Collected data:

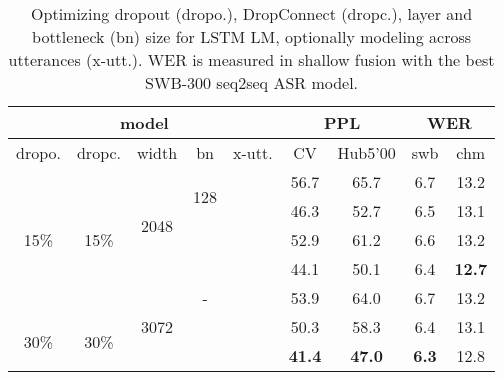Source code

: \documentclass[a4paper]{article}
\begin{document}
\begin{table}
  \centering
  \caption{Optimizing dropout (dropo.), DropConnect (dropc.), layer and bottleneck (bn) size for LSTM LM, optionally modeling across utterances (x-utt.). WER is measured in shallow fusion with the best SWB-300 seq2seq ASR model.}
\vspace{-3mm}
  \begin{tabular}{|@{}c@{}|@{}c@{}|@{}c@{}|@{}c@{}|@{}c@{}|@{}c@{}|@{}c@{}|@{}c@{}|@{}c@{}|}
\hline
 \multicolumn{5}{|c|}{model}               & \multicolumn{2}{c|}{PPL} & \multicolumn{2}{c|}{WER} \\
\hline
 \hspace{1mm}dropo.\hspace{1mm} & \hspace{1mm}dropc.\hspace{1mm} & \hspace{1mm}width\hspace{1mm}  & \hspace{1.5mm}bn\hspace{1.5mm}  &  x-utt. & \hspace{1.5mm}CV\hspace{1.5mm}   & \hspace{1mm}Hub5'00\hspace{1mm} & \hspace{1mm}swb\hspace{1mm} & \hspace{1mm}chm\hspace{1mm}  \\
\hline
\multirow{5}{*}{15\%} & \multirow{5}{*}{15\%} & \multirow{4}{*}{2048}  & \multirow{2}{*}{128} &          & 56.7 & 65.7 & 6.7 & 13.2 \\ \cline{5-9}
          &            &        &     &  & 46.3 & 52.7 & 6.5 & 13.1 \\ \cline{4-9}
          &            &        & \multirow{5}{*}{-}  &          & 52.9 & 61.2 & 6.6 & 13.2  \\  \cline{5-9}
          &            &        &     &  & 44.1 &  50.1 & 6.4 & {\bf 12.7} \\ \cline{3-3}\cline{5-9}
          &            & \multirow{3}{*}{3072} &     &          & 53.9 & 64.0 &  6.7   & 13.2     \\ \cline{1-2}\cline{6-9}
 \multirow{2}{*}{30\%} & \multirow{2}{*}{30\%} &  &   &          & 50.3 & 58.3 &  6.4   & 13.1     \\ \cline{5-9}
                       &                       &  &   &  & {\bf 41.4} & {\bf 47.0}  & {\bf 6.3} & 12.8 \\
\hline
\end{tabular}
\label{tab:lmopt}
\vspace{-3mm}
\end{table}
\end{document}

Aim of the task:
Output each line exactly as shown above; no pictures go in the copy.

Solution for this problem:
Source code

: \documentclass[a4paper]{article}
\begin{document}
\begin{table}
  \centering
  \caption{Optimizing dropout (dropo.), DropConnect (dropc.), layer and bottleneck (bn) size for LSTM LM, optionally modeling across utterances (x-utt.). WER is measured in shallow fusion with the best SWB-300 seq2seq ASR model.}
\vspace{-3mm}
  \begin{tabular}{|@{}c@{}|@{}c@{}|@{}c@{}|@{}c@{}|@{}c@{}|@{}c@{}|@{}c@{}|@{}c@{}|@{}c@{}|}
\hline
 \multicolumn{5}{|c|}{model}               & \multicolumn{2}{c|}{PPL} & \multicolumn{2}{c|}{WER} \\
\hline
 \hspace{1mm}dropo.\hspace{1mm} & \hspace{1mm}dropc.\hspace{1mm} & \hspace{1mm}width\hspace{1mm}  & \hspace{1.5mm}bn\hspace{1.5mm}  &  x-utt. & \hspace{1.5mm}CV\hspace{1.5mm}   & \hspace{1mm}Hub5'00\hspace{1mm} & \hspace{1mm}swb\hspace{1mm} & \hspace{1mm}chm\hspace{1mm}  \\
\hline
\multirow{5}{*}{15\%} & \multirow{5}{*}{15\%} & \multirow{4}{*}{2048}  & \multirow{2}{*}{128} &          & 56.7 & 65.7 & 6.7 & 13.2 \\ \cline{5-9}
          &            &        &     &  & 46.3 & 52.7 & 6.5 & 13.1 \\ \cline{4-9}
          &            &        & \multirow{5}{*}{-}  &          & 52.9 & 61.2 & 6.6 & 13.2  \\  \cline{5-9}
          &            &        &     &  & 44.1 &  50.1 & 6.4 & {\bf 12.7} \\ \cline{3-3}\cline{5-9}
          &            & \multirow{3}{*}{3072} &     &          & 53.9 & 64.0 &  6.7   & 13.2     \\ \cline{1-2}\cline{6-9}
 \multirow{2}{*}{30\%} & \multirow{2}{*}{30\%} &  &   &          & 50.3 & 58.3 &  6.4   & 13.1     \\ \cline{5-9}
                       &                       &  &   &  & {\bf 41.4} & {\bf 47.0}  & {\bf 6.3} & 12.8 \\
\hline
\end{tabular}
\label{tab:lmopt}
\vspace{-3mm}
\end{table}
\end{document}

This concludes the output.